Perjalanan menuju Rumah Adat Suku Sasak hanya sekitar 15 menit dari Pantai Kuta. 15 menit ini dengan asumsi jalanan lancar. Jangan dibandingkan dengan jalanan Jakarta atau Bandung .

Bagian depan komplek Rumah Adat Suku Sasak, Sade, Rambitan

Rumah Adat yang terletak di daerah Sade-Rambitan ini adalah salah satu dari beberapa perkampuangan adat yang tersisa di pulau Lombok. Ada beberapa lainnya. Rumah Adat Suku Sasak terbuat dari kayu yang ditutupi alas rumbia. Yang menjadikannya unik, rumah ini lantainya dipel dengan (maaf) kotoran kerbau setiap ada perayaan tertentu. Dalam tradisi masyarakat Lombok dikenal istilah ‘menculik’. Artinya, pemuda yang akan menikahi seorang gadis akan ‘menculik’ calonnya itu selama tiga hari untuk diperkenalkan kepada orang tuanya. Tentu dengan menjaga batas-batas kehormatan gadis itu tadi. Apabila direstui, maka datanglah rombongan keluarga si pemuda tadi untuk melamar gadis tersebut.

Tradisi itu masih berlaku di perkampungan adat ini. Maka tak heran, bila mayoritas penduduk dalam suatu area tertentu di perkampungan ini masih satu keluarga besar karena banyak diantara mereka yang kembali tinggal membangun rumah di sekitar area perkampungan. Dengan demikian, nilai-nilai dan kebiasaan tradisi masih terjaga.

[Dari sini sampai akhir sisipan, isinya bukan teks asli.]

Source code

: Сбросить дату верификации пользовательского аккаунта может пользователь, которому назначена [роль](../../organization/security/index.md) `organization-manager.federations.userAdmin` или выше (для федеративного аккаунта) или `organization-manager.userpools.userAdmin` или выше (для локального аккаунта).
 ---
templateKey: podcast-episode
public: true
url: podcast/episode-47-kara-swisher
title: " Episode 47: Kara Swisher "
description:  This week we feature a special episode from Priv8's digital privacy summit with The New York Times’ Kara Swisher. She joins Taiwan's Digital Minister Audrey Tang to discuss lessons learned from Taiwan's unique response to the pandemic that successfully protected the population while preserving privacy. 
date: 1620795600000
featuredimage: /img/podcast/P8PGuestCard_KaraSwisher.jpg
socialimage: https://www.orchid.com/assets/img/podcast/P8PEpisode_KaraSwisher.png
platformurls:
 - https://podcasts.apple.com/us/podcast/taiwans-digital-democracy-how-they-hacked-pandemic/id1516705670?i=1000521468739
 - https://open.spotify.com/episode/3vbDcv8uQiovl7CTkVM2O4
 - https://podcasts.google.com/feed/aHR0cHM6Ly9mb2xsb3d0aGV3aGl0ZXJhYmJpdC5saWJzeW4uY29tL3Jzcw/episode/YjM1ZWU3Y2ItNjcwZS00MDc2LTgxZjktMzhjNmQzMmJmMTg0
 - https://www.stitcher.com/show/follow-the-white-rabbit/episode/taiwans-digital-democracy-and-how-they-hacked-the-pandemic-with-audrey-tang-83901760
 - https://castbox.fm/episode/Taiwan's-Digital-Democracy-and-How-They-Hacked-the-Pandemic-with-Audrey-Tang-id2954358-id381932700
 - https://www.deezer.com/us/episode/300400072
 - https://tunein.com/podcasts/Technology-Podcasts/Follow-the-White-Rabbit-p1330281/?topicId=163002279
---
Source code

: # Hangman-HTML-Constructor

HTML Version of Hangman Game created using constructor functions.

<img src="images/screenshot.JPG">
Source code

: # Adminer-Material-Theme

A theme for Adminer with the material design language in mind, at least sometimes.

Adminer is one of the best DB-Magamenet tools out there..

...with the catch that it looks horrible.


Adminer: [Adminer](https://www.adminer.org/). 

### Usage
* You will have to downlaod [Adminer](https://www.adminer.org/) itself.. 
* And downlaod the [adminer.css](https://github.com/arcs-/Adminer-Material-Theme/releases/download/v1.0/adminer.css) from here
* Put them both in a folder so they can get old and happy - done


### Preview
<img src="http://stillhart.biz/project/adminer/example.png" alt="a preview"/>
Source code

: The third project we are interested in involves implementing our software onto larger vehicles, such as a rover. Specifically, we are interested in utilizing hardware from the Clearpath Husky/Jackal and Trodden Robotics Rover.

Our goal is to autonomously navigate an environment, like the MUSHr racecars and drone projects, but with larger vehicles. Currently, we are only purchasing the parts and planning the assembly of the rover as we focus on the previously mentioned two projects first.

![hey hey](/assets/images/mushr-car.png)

Pemandu lokal di Rumah Adat Suku Sasak

Pengunjung juga bisa membeli berbagai kerajinan di komplek perumahan adat ini.
Disini, wisatawan akan dipandu oleh warga lokal. Sebelum masuk, ada sebuah meja pendaftaran yang dimaksudkan untuk mencatat asal usul identitas pengunjung. Bila berkenan, wisatawan dapat memberikan uang masuk sekadarnya pada kotak yang ada di meja itu tadi. Bila pengunjung sedang banyak dan juga sudah diatur oleh panitia lokal maka akan disuguhkan beberapa pertunjukan. Kebetulan, usai kami mengelilingi perkampungan, beberapa warga sedang menyuguhkan tradisi “Parase”. Sebuah pertunjukan dimana dua orang pemuda bertarung menggunakan tongkat dan tameng didampingi seorang yang berperan sebagai wasit dan juga diiringi gamelan tradisional Lombok.

Dahulu, tradisi ini dilangsungkan sebagai ajang pemilihan bagi pemuda yang hendak melamar seorang gadis. Bila datang dua orang pemuda yang menyukai seorang gadis yang sama maka pertarungan pun digelar. Bahkan, pertarungan ini bisa dilangsungkan hingga salah satu pemuda meninggal dalam pertarungan. Bagi kaum adat Sasak, mati dalam pertarungan itu lebih terhormat dari pada harus “menculik” dan kawin lari.

Parase, tarung a la Lombok

Banyak nilai-nilai kearifan lokal yang bisa diambil dari Suku Sasak. Utamanya, dalam membina dan mempertahankan keutuhan rumah tangga dan keluarga besar.


Kampung Tenun, Sukarara


Sukarara (dibaca: Sukarare) dikenal sebagai desa penghasil tenun ikat Lombok. Banyak pengrajin yang menghasilkan berbagai macam kain tenun ikat disini. Kali ini, kami singgah di Kampung Tenun. Tempat lokalisasi karya pengrajin lokal dipamerkan dan dijual. Kami dibuat terpesona. Pertama, oleh indahnya variasi tenun Lombok. Kedua, terpesona melihat harganya. Beginilah resiko jadi wisnu dengan modal pas-pasan. Hanya bisa menikmati keindahannya saja. Kadang, kita begitu bangga akan kekayaan dan keragaman budaya negeri kita. Namun, di sisi lain kita terkadang sulit untuk menghargai kekayaan dan keragaman budaya itu. Contohnya ya itu tadi, begitu tahu harga kain yang setengah gaji, nyali menciut secara otomatis.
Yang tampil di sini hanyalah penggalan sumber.